Grades 5-8. "In modern-day India, a boy named Anand perseveres in difficult circumstances. His father is gone, his sister has had a breakdown, and he and his mother struggle to keep a shack's roof over their heads. Anand is kind to an old man, Abhaydatta, a healer who is charged with bringing home an irreplaceable conch shell, stolen from his brotherhood. What follows is a classic quest story in which Anand and feisty, orphaned Nisha eventually continue the quest for the shell on their own. Faced with all the conventions of the genre, they undergo various trials, and Anand makes choices that change his life.  With so many fantasies being published, what's special about this one?

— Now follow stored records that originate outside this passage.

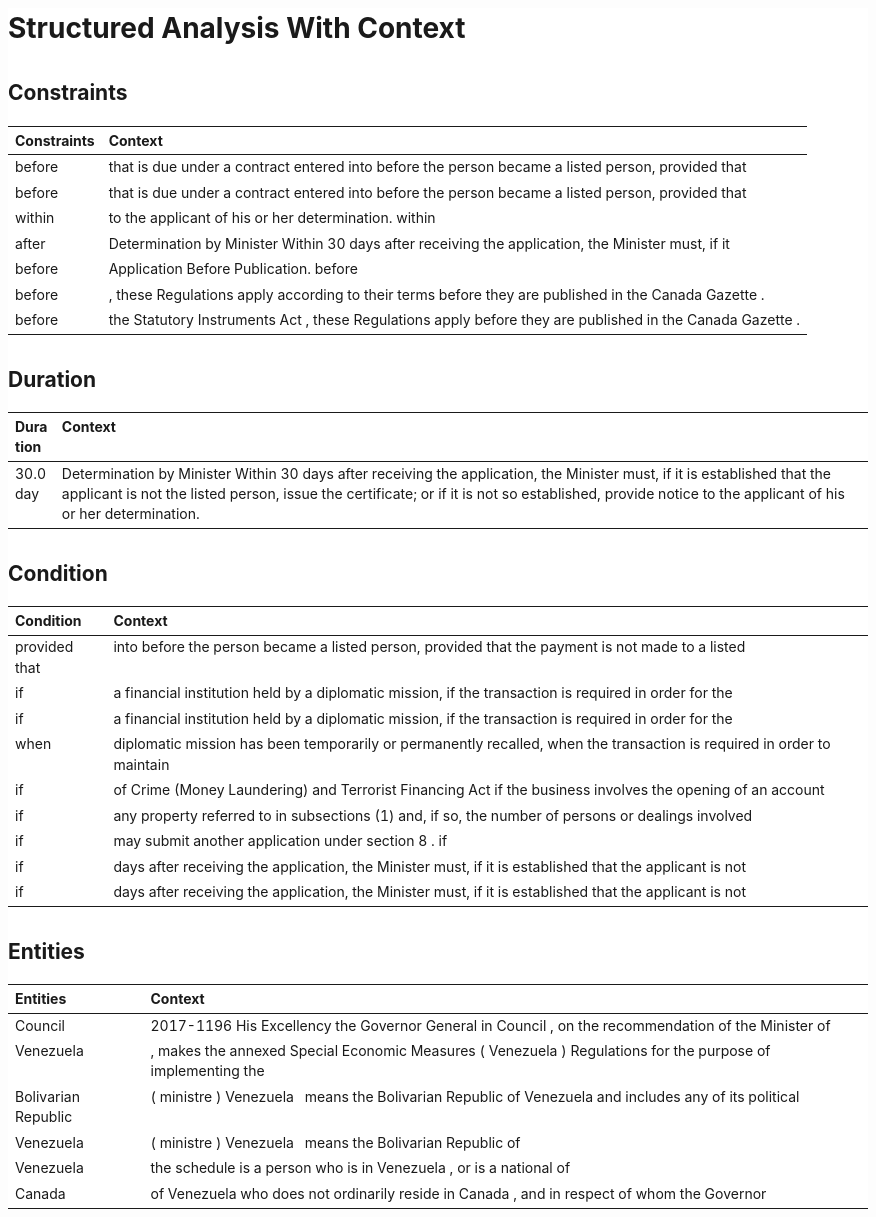 
# Structured Analysis With Context
 


## Constraints
| Constraints   | Context                                                                                                     |
|:--------------|:------------------------------------------------------------------------------------------------------------|
| before        | that is due under a contract entered into before the person became a listed person, provided that           |
| before        | that is due under a contract entered into before the person became a listed person, provided that           |
| within        | to the applicant of his or her determination. within                                                        |
| after         | Determination by Minister Within 30 days  after receiving the application, the Minister must, if it         |
| before        | Application Before Publication. before                                                                      |
| before        | , these Regulations apply according to their terms before  they are published in the  Canada Gazette .      |
| before        | the Statutory Instruments Act , these Regulations apply before  they are published in the  Canada Gazette . |


## Duration
| Duration   | Context                                                                                                                                                                                                                                                                            |
|:-----------|:-----------------------------------------------------------------------------------------------------------------------------------------------------------------------------------------------------------------------------------------------------------------------------------|
| 30.0 day   | Determination by Minister Within 30 days after receiving the application, the Minister must, if it is established that the applicant is not the listed person, issue the certificate; or if it is not so established, provide notice to the applicant of his or her determination. |


## Condition
| Condition     | Context                                                                                                                |
|:--------------|:-----------------------------------------------------------------------------------------------------------------------|
| provided that | into before the person became a listed person, provided that the payment is not made to a listed                       |
| if            | a financial institution held by a diplomatic mission, if the transaction is required in order for the                  |
| if            | a financial institution held by a diplomatic mission, if the transaction is required in order for the                  |
| when          | diplomatic mission has been temporarily or permanently recalled, when the transaction is required in order to maintain |
| if            | of Crime (Money Laundering) and Terrorist Financing Act if the business involves the opening of an account             |
| if            | any property referred to in subsections (1) and, if so, the number of persons or dealings involved                     |
| if            | may submit another application under section 8 . if                                                                    |
| if            | days after receiving the application, the Minister must, if it is established that the applicant is not                |
| if            | days after receiving the application, the Minister must, if it is established that the applicant is not                |


## Entities
| Entities             | Context                                                                                                     |
|:---------------------|:------------------------------------------------------------------------------------------------------------|
| Council              | 2017-1196 His Excellency the Governor General in  Council , on the recommendation of the Minister of        |
| Venezuela            | , makes the annexed Special Economic Measures ( Venezuela ) Regulations for the purpose of implementing the |
| Bolivarian Republic  | ( ministre ) Venezuela  means the  Bolivarian Republic of Venezuela and includes any of its political       |
| Venezuela            | ( ministre )  Venezuela   means the Bolivarian Republic of                                                  |
| Venezuela            | the schedule is a person who is in Venezuela , or is a national of                                          |
| Canada               | of Venezuela who does not ordinarily reside in Canada , and in respect of whom the Governor                 |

It's the unique setting, along with the elegance of Divakaruni's writing. The slums of "Kolkata" are so richly created that readers can almost smell them, and the pure beauty of Anand's destination is a shimmering Shangri-La come to life. The characterizations have the same lucidity, real to the core, yet cloaked in magic. This speaks directly to children, in a very enticing voice." --Booklist

"This book is a real page-turner...you'll stay up late to finish it."--Chicago Tribune

"Young readers can only hope for more from this master storyteller."--Publishers Weekly, starred review

"The action is exciting, and the Indian setting makes this story new and different."--Washington Post

"Divakaruni [is] a gifted storyteller....Though [she] beguiles us with the sights and sounds of an exotic place, what she really does is make us feel at home."--Los Angeles Times

From AudioFile

             " When we first meet 12-year-old Anand, he is carrying an armload of dishes through a crowded tea stall of Kolkata, India.  His sister is sick, and his mother depends on the little he brings home.  But he's a gentle boy, not hardened by this environment, kind to others, and, most of all, he believes in the magic of dreams.  That is why those who keep the conch come to him for help. Somehow whorled into this conch are great powers, and it must be returned. Reader Alan Cumming's voice echoes with this mysterious energy and the noisy streets of India. It has that delicate hint of the Indian English dialect that is at once so precise and so distant, in a story that suggests both the magic of Harry Potter and the grit of Dickens's OLIVER TWIST. Both story and reader are pungent with the spiced tea and the spiked lightning of Anand's fantasy, if it is fantasy."